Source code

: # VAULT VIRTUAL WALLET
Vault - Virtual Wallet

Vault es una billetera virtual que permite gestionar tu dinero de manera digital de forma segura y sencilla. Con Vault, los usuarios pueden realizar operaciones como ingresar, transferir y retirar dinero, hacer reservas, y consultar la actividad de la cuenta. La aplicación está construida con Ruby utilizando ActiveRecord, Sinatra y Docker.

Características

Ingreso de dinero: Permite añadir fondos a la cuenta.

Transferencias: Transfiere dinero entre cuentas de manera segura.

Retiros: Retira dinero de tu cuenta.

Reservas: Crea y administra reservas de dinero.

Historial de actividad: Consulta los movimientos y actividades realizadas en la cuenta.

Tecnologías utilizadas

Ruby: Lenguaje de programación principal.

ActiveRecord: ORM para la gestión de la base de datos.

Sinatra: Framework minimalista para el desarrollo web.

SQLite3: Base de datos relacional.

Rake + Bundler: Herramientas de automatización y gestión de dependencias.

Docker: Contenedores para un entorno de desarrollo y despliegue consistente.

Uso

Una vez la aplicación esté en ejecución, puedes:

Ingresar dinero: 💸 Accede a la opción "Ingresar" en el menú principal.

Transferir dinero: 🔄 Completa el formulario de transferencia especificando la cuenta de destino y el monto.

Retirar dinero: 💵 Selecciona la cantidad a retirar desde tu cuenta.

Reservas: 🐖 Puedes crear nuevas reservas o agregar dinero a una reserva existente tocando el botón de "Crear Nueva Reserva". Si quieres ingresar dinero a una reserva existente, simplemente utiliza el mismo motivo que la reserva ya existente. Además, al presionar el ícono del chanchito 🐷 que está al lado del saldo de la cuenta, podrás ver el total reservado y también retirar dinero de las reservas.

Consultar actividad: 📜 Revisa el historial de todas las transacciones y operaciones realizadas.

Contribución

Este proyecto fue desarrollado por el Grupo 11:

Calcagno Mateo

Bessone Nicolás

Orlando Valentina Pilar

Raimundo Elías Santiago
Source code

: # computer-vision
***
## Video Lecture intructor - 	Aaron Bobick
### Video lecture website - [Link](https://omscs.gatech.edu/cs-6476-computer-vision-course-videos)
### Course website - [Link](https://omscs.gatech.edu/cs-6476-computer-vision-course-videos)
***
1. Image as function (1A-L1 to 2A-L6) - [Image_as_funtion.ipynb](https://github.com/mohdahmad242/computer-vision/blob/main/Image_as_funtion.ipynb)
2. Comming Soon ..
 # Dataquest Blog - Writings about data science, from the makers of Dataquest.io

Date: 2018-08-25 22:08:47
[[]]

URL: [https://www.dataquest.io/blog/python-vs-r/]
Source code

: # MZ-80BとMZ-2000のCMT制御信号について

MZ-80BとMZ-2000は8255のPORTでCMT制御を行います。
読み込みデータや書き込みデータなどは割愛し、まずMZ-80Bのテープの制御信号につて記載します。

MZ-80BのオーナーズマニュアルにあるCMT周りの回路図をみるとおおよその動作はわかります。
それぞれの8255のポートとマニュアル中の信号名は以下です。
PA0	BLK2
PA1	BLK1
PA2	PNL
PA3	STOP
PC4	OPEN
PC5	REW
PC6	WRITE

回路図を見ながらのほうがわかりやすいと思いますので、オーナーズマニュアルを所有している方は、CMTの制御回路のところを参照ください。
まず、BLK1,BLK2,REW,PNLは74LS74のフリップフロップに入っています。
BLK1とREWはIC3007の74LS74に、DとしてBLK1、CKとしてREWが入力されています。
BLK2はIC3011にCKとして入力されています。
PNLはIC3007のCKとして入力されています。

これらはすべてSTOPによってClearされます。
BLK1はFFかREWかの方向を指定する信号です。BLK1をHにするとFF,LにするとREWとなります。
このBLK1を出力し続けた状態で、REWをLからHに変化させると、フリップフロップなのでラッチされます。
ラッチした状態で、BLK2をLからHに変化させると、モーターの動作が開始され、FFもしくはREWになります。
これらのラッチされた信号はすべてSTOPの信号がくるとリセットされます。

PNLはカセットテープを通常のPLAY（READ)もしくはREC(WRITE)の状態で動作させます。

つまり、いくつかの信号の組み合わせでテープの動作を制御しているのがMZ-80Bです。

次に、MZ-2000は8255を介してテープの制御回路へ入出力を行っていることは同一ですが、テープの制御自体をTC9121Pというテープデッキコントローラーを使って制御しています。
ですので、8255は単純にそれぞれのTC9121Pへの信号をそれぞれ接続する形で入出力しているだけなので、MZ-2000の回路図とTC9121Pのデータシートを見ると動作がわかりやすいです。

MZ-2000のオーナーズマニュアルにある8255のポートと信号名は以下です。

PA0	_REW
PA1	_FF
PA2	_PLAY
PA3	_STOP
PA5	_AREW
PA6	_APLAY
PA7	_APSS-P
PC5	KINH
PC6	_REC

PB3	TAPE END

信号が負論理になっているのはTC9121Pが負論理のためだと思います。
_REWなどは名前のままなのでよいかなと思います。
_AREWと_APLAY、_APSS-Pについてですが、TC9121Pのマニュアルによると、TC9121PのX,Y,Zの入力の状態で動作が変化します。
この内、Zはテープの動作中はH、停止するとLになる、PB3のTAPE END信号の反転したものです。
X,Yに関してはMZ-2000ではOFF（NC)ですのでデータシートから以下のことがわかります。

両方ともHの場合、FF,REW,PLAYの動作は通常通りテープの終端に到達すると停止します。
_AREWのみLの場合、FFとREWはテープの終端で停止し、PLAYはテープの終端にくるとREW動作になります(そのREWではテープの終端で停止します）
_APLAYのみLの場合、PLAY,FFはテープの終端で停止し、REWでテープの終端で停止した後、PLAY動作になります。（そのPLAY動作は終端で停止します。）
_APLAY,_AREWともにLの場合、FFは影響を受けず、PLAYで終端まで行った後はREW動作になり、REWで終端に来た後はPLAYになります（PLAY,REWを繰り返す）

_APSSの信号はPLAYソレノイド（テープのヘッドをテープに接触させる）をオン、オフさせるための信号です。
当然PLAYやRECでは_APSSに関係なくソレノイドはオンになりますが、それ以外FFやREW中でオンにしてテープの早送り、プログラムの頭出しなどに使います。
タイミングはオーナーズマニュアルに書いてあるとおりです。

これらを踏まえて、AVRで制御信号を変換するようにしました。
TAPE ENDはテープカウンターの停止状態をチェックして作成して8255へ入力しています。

### Exercise requirements
Show the lines of the data that hold the word "reservas".

### Solution below
Vault es una billetera virtual que permite gestionar tu dinero de manera digital de forma segura y sencilla. Con Vault, los usuarios pueden realizar operaciones como ingresar, transferir y retirar dinero, hacer reservas, y consultar la actividad de la cuenta. La aplicación está construida con Ruby utilizando ActiveRecord, Sinatra y Docker.
Reservas: Crea y administra reservas de dinero.
Reservas: 🐖 Puedes crear nuevas reservas o agregar dinero a una reserva existente tocando el botón de "Crear Nueva Reserva". Si quieres ingresar dinero a una reserva existente, simplemente utiliza el mismo motivo que la reserva ya existente. Además, al presionar el ícono del chanchito 🐷 que está al lado del saldo de la cuenta, podrás ver el total reservado y también retirar dinero de las reservas.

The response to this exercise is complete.